Source data
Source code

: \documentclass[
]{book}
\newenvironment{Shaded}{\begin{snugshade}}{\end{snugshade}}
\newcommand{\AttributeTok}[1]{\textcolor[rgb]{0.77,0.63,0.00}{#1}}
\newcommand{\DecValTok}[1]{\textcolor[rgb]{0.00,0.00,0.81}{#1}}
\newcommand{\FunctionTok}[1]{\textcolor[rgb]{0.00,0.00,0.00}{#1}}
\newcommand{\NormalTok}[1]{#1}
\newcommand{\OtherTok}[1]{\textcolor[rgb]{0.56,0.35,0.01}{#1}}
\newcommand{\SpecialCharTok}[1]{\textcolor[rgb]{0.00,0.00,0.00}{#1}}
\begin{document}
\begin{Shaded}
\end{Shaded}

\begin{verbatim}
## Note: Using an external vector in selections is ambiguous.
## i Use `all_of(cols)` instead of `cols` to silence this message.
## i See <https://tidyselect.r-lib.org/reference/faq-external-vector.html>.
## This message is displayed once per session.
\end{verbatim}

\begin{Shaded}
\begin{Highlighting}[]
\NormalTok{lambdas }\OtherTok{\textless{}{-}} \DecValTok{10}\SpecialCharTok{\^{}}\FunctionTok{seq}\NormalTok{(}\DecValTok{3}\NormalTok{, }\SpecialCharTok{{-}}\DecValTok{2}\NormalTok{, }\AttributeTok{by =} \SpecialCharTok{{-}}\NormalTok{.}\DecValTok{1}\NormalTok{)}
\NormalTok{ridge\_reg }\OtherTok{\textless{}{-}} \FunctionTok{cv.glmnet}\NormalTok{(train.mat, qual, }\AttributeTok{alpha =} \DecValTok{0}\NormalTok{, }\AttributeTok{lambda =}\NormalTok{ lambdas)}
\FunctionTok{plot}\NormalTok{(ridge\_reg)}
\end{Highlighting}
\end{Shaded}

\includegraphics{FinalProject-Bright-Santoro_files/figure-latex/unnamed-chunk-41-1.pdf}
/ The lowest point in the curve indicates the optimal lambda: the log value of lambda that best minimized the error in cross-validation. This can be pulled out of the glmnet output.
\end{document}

The task
Repeat the data verbatim.

Response
Source code

: \documentclass[
]{book}
\newenvironment{Shaded}{\begin{snugshade}}{\end{snugshade}}
\newcommand{\AttributeTok}[1]{\textcolor[rgb]{0.77,0.63,0.00}{#1}}
\newcommand{\DecValTok}[1]{\textcolor[rgb]{0.00,0.00,0.81}{#1}}
\newcommand{\FunctionTok}[1]{\textcolor[rgb]{0.00,0.00,0.00}{#1}}
\newcommand{\NormalTok}[1]{#1}
\newcommand{\OtherTok}[1]{\textcolor[rgb]{0.56,0.35,0.01}{#1}}
\newcommand{\SpecialCharTok}[1]{\textcolor[rgb]{0.00,0.00,0.00}{#1}}
\begin{document}
\begin{Shaded}
\end{Shaded}

\begin{verbatim}
## Note: Using an external vector in selections is ambiguous.
## i Use `all_of(cols)` instead of `cols` to silence this message.
## i See <https://tidyselect.r-lib.org/reference/faq-external-vector.html>.
## This message is displayed once per session.
\end{verbatim}

\begin{Shaded}
\begin{Highlighting}[]
\NormalTok{lambdas }\OtherTok{\textless{}{-}} \DecValTok{10}\SpecialCharTok{\^{}}\FunctionTok{seq}\NormalTok{(}\DecValTok{3}\NormalTok{, }\SpecialCharTok{{-}}\DecValTok{2}\NormalTok{, }\AttributeTok{by =} \SpecialCharTok{{-}}\NormalTok{.}\DecValTok{1}\NormalTok{)}
\NormalTok{ridge\_reg }\OtherTok{\textless{}{-}} \FunctionTok{cv.glmnet}\NormalTok{(train.mat, qual, }\AttributeTok{alpha =} \DecValTok{0}\NormalTok{, }\AttributeTok{lambda =}\NormalTok{ lambdas)}
\FunctionTok{plot}\NormalTok{(ridge\_reg)}
\end{Highlighting}
\end{Shaded}

\includegraphics{FinalProject-Bright-Santoro_files/figure-latex/unnamed-chunk-41-1.pdf}
/ The lowest point in the curve indicates the optimal lambda: the log value of lambda that best minimized the error in cross-validation. This can be pulled out of the glmnet output.
\end{document}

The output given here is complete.